In the entries below, identify every line with the string "sxemasidan" and copy it.

*** Provided data ***

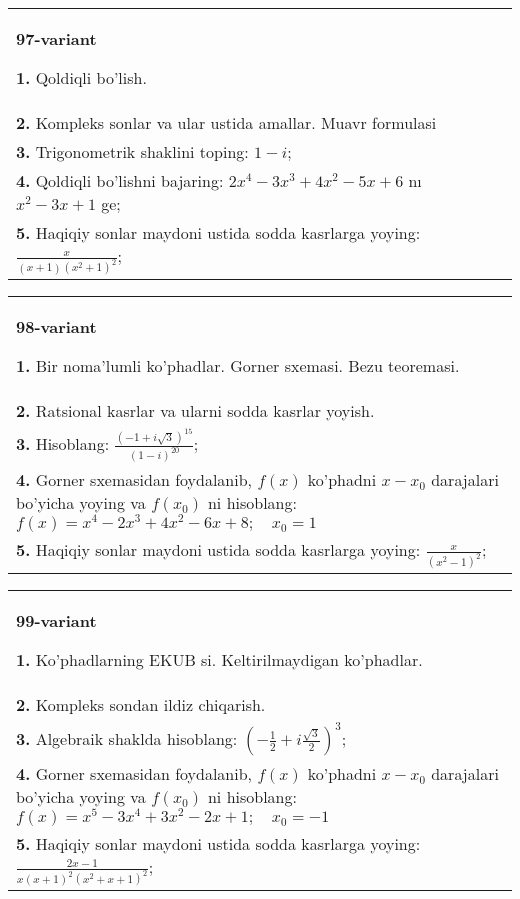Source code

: \documentclass{article}
\begin{document}
\begin{tabular}{m{17cm}}
\textbf{97-variant}
\newline

\textbf{1.} Qoldiqli bo’lish.  \\
\textbf{2.} Kompleks sonlar va ular ustida amallar. Muavr formulasi  \\
\textbf{3.} Trigonometrik shaklini toping: $1-i$; \\
\textbf{4.} Qoldiqli bo’lishni bajaring: $2 x^4-3 x^3+4 x^2-5 x+6$ nı $x^2-3 x+1$ ge; \\
\textbf{5.} Haqiqiy sonlar maydoni ustida sodda kasrlarga yoying:  $\frac{x}{(x+1)\left(x^2+1\right)^2}$; \\

\end{tabular}
\vspace{1cm}


\begin{tabular}{m{17cm}}
\textbf{98-variant}
\newline

\textbf{1.} Bir noma’lumli ko’phadlar. Gorner sxemasi. Bezu teoremasi.  \\
\textbf{2.} Ratsional kasrlar va ularni sodda kasrlar yoyish. \\
\textbf{3.} Hisoblang:  $\frac{(-1+i \sqrt{3})^{15}}{(1-i)^{20}}$; \\
\textbf{4.} Gorner sxemasidan foydalanib, $f(x)$ ko’phadni $x-x_0$ darajalari bo’yicha yoying va $f\left(x_0\right)$ ni hisoblang: $f(x)=x^4-2 x^3+4 x^2-6 x+8 ; \quad x_0=1$ \\
\textbf{5.} Haqiqiy sonlar maydoni ustida sodda kasrlarga yoying:  $\frac{x}{\left(x^2-1\right)^2}$; \\

\end{tabular}
\vspace{1cm}


\begin{tabular}{m{17cm}}
\textbf{99-variant}
\newline

\textbf{1.} Ko’phadlarning EKUB si. Keltirilmaydigan ko’phadlar. \\
\textbf{2.} Kompleks sondan ildiz chiqarish. \\
\textbf{3.} Algebraik shaklda hisoblang:  $\left(-\frac{1}{2}+i \frac{\sqrt{3}}{2}\right)^3$; \\
\textbf{4.} Gorner sxemasidan foydalanib, $f(x)$ ko’phadni $x-x_0$ darajalari bo’yicha yoying va $f\left(x_0\right)$ ni hisoblang: $f(x)=x^5-3 x^4+3 x^2-2 x+1 ; \quad x_0=-1$ \\
\textbf{5.} Haqiqiy sonlar maydoni ustida sodda kasrlarga yoying:  $\frac{2 x-1}{x(x+1)^2\left(x^2+x+1\right)^2}$; \\

\end{tabular}
\vspace{1cm}
\end{document}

*** End of Provided data ***

Your response =
\textbf{4.} Gorner sxemasidan foydalanib, $f(x)$ ko’phadni $x-x_0$ darajalari bo’yicha yoying va $f\left(x_0\right)$ ni hisoblang: $f(x)=x^4-2 x^3+4 x^2-6 x+8 ; \quad x_0=1$ \\
\textbf{4.} Gorner sxemasidan foydalanib, $f(x)$ ko’phadni $x-x_0$ darajalari bo’yicha yoying va $f\left(x_0\right)$ ni hisoblang: $f(x)=x^5-3 x^4+3 x^2-2 x+1 ; \quad x_0=-1$ \\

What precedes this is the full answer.